Dr. King knew that, culturally, most of his audience would have been familiar with President Lincoln’s speech (it’s studied in American schools) and, as such, by alluding to that speech he was able to connect his movement to the struggle for liberation that Lincoln advocate. He positioned himself as the heir to Lincoln.
However, that allusion and deeper meaning would be totally missed if one was not familiar with the Gettysburg Address. In the same way, we often miss out on the deeper meanings contained within the New Testament because of our relative lack of knowledge of the Old Testament and Jewish cultural context.
For instance, how many of us notice the intentional parallels between the elements of Christ’s life and those of Moses’ life? Have you noticed the clear connections between Jesus feeding the 5,000 and the 23rd Psalm? Or that same event and Elisha’s feeding of the 100 (2 Kings)?
How many of us, today, read the genealogy in Matthew 1 and notice “wife or Urias” and immediately think, “Oh, that’s Bathsheba – the one that David committed adultery with!”? Do we notice the many countless references to Isaiah in the Gospels? Do we correlate Christ’s prayer to “give us this day our daily bread” with the manna of Exodus 16?
The answer is, for many of us, no. Most of these connections, and the deeper meanings which accompany them, are lost on us because we are not steeped in the Hebrew Scriptures.

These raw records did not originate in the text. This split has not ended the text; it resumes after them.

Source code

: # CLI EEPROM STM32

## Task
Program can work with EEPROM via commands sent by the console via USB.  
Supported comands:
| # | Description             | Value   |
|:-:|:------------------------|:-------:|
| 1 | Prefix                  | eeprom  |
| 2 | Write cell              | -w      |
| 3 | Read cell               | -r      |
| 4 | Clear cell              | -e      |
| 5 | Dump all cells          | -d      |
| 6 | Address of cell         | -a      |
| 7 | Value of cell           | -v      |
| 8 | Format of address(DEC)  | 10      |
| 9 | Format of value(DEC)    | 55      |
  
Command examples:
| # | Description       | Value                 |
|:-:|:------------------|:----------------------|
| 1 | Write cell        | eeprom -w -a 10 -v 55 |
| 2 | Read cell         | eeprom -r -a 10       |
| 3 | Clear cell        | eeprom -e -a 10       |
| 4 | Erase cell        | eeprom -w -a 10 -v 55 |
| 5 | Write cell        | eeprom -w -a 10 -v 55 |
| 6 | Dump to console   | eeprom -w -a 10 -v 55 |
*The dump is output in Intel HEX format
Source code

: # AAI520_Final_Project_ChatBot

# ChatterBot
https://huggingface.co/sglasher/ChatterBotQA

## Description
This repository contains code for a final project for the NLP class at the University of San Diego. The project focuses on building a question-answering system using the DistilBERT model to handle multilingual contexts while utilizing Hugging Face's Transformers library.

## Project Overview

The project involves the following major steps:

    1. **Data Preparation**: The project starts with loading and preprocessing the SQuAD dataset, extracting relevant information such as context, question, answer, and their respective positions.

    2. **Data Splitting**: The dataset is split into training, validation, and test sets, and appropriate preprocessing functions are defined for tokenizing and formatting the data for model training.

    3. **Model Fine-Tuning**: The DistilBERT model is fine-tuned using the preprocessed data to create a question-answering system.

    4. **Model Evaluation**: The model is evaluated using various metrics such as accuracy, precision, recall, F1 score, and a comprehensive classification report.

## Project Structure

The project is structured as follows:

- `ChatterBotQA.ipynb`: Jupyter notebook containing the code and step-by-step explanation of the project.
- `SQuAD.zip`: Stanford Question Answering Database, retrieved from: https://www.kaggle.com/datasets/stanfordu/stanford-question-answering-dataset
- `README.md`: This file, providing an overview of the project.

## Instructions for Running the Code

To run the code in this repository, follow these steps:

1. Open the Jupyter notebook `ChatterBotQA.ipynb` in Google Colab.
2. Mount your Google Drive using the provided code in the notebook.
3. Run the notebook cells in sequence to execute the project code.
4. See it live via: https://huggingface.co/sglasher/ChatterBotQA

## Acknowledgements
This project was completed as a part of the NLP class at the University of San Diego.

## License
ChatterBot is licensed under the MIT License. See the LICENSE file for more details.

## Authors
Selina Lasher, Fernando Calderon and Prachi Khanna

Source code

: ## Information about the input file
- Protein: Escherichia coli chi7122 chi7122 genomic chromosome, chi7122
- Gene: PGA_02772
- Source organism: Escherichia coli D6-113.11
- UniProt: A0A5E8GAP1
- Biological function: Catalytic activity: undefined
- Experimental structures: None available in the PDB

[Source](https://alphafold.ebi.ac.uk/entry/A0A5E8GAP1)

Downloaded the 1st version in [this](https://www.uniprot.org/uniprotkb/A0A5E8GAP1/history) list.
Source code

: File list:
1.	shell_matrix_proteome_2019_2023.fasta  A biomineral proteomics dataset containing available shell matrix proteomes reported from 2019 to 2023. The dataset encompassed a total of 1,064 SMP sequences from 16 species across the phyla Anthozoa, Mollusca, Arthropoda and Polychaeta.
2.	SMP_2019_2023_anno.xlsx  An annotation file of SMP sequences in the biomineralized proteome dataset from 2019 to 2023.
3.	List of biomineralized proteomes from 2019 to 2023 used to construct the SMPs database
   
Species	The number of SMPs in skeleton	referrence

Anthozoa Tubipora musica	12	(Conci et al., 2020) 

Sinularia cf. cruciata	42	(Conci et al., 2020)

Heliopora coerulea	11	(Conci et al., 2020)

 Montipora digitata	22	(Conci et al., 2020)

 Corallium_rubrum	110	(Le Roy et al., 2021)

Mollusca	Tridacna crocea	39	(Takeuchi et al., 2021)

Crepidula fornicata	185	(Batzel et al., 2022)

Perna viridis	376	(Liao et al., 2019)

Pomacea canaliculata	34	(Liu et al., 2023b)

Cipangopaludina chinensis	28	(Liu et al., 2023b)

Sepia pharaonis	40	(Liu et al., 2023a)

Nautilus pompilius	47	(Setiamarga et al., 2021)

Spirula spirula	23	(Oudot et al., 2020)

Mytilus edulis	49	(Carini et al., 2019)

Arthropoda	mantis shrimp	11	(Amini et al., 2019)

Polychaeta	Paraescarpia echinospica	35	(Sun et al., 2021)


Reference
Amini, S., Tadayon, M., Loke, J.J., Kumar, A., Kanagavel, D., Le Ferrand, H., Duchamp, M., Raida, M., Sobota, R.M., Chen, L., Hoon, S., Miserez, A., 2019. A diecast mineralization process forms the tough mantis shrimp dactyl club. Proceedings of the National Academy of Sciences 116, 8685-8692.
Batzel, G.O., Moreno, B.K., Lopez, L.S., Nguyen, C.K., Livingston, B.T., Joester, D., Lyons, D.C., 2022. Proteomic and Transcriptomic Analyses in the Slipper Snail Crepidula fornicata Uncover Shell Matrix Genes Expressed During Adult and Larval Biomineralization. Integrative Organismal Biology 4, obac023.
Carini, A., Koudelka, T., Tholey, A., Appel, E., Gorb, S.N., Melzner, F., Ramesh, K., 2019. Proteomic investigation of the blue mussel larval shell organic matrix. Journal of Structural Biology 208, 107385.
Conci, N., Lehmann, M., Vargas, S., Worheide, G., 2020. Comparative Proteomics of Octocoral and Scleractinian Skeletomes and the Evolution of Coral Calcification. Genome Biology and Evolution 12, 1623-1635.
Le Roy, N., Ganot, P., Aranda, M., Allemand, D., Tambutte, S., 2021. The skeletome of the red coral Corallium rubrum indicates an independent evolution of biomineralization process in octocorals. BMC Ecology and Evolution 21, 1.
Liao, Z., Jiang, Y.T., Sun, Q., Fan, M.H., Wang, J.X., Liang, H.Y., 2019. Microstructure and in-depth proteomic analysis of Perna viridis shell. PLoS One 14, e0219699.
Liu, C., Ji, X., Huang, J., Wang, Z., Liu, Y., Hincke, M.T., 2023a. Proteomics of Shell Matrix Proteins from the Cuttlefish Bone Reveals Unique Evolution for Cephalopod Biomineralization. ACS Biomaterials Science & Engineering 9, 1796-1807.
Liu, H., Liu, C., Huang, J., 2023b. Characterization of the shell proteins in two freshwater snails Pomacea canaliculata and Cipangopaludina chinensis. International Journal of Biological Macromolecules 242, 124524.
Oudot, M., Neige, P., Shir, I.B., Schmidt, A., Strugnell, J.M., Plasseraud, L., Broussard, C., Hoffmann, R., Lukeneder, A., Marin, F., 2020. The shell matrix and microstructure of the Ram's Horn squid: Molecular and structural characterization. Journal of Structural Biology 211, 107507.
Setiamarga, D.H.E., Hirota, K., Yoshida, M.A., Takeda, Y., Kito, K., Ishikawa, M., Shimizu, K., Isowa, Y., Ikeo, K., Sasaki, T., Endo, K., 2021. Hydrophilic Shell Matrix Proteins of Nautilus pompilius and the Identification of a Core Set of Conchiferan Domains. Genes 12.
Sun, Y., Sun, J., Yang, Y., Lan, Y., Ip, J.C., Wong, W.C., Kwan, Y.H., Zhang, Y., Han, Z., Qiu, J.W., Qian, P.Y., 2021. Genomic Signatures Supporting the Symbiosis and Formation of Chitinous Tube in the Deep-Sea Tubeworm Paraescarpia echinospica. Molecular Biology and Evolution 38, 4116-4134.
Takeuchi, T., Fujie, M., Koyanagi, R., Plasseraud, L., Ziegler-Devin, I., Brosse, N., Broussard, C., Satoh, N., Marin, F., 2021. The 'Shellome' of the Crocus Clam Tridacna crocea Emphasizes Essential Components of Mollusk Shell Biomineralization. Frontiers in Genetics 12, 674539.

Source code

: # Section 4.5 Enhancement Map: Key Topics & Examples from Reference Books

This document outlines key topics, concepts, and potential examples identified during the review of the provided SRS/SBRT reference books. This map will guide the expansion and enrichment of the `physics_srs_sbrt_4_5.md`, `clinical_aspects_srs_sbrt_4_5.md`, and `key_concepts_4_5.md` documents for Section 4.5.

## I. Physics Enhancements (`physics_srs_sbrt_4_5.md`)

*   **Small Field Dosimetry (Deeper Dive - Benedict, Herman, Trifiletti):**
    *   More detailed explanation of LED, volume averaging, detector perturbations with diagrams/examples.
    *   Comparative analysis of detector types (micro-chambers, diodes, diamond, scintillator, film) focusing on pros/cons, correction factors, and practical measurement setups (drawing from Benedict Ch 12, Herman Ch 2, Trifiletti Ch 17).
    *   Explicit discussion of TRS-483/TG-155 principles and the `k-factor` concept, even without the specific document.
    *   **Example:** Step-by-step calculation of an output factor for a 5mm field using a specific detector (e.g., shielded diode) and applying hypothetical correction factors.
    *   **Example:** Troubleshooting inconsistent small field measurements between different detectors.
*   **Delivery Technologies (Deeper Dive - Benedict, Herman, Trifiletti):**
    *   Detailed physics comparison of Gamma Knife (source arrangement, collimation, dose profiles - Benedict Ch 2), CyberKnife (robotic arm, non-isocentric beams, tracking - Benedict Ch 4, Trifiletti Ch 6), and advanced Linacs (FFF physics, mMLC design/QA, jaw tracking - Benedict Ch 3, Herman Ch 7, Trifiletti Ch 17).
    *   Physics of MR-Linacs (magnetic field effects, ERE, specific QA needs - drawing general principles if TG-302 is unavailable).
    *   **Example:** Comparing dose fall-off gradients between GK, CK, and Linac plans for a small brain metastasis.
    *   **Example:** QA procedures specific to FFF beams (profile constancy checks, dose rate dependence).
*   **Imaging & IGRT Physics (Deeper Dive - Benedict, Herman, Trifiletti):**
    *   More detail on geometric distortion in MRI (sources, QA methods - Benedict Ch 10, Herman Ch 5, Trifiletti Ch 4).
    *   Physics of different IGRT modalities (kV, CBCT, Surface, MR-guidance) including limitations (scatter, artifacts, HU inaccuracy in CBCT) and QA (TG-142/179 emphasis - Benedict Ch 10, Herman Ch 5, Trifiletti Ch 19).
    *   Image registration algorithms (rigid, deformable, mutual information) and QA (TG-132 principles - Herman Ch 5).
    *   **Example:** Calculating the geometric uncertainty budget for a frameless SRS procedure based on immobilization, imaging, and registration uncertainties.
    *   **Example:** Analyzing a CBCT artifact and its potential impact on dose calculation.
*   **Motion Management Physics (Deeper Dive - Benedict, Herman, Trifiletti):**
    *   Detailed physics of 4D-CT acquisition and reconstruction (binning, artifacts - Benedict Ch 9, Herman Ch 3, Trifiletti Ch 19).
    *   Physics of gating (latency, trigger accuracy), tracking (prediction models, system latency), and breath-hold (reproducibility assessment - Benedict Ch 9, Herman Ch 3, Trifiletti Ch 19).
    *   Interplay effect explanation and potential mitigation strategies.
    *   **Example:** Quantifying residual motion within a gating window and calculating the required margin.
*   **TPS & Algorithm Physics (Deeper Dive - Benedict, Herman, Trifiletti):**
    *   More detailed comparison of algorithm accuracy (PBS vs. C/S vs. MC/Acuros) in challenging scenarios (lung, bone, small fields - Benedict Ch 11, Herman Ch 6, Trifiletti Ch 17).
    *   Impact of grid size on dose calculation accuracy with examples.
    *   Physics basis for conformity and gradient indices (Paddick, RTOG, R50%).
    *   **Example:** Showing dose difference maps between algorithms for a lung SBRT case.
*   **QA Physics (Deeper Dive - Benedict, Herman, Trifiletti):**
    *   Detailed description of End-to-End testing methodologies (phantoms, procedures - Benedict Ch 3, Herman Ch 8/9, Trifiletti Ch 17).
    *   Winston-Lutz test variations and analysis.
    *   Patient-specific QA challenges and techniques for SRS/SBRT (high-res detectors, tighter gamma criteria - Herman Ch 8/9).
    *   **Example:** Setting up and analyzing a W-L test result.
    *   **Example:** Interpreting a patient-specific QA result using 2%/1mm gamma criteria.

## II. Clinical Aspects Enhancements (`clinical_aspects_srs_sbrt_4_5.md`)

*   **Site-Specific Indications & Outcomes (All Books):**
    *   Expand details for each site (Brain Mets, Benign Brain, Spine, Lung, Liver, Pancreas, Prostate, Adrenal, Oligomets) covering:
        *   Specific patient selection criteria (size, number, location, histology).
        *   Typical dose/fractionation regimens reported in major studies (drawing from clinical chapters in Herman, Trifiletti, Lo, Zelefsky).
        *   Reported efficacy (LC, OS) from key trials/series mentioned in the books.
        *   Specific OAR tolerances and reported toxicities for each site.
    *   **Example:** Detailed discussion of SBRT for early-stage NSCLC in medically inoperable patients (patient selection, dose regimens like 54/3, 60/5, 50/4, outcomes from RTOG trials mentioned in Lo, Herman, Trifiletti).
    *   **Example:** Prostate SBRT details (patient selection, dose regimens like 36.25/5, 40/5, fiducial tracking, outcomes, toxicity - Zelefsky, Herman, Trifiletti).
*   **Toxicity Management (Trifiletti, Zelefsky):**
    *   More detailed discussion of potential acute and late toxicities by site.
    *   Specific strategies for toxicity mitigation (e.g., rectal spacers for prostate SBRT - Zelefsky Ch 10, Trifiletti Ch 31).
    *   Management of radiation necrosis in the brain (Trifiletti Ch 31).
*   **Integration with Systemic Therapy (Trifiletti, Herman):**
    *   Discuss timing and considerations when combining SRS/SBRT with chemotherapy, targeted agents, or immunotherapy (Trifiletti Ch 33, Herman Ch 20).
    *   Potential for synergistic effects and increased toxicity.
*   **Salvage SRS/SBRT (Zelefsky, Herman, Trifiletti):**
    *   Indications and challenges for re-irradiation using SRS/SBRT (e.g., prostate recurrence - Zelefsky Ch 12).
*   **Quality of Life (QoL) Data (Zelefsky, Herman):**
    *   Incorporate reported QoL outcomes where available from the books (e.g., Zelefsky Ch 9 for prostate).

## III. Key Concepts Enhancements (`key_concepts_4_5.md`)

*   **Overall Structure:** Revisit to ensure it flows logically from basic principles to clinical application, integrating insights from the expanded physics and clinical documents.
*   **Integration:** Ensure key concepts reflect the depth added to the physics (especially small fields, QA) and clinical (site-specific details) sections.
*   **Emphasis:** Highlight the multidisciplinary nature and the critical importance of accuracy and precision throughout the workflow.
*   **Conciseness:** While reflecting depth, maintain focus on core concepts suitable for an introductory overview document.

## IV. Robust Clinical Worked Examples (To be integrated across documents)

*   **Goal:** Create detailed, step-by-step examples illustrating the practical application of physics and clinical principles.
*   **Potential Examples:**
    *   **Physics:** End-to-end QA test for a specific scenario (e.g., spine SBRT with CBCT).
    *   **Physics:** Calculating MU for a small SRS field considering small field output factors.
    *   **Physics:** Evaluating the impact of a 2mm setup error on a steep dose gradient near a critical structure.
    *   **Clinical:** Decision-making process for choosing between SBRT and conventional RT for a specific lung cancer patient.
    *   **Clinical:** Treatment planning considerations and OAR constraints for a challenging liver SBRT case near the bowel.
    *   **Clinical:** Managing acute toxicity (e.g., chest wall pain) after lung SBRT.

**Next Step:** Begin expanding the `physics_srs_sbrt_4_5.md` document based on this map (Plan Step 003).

However, such allusions would most certainly not have been lost on early readers or hearers of the texts. They would have been like I was when I listened to my radio show: “I know that one!”
My point is this: if we are going to endeavor to follow Christ and be more like Him, we need to first try to be like those whom he was ministering to. We need to take time and care to study the Old Testament and become familiar with its workings and stories. We need to attempt to study the historical and cultural context of the early church if Scripture is to speak to us in the way that its author’s intended it to be.
In short, we aren’t those for whom the New Testament was written. We aren’t the people that the Gospel writers had in mind. But that doesn’t mean that we can’t be!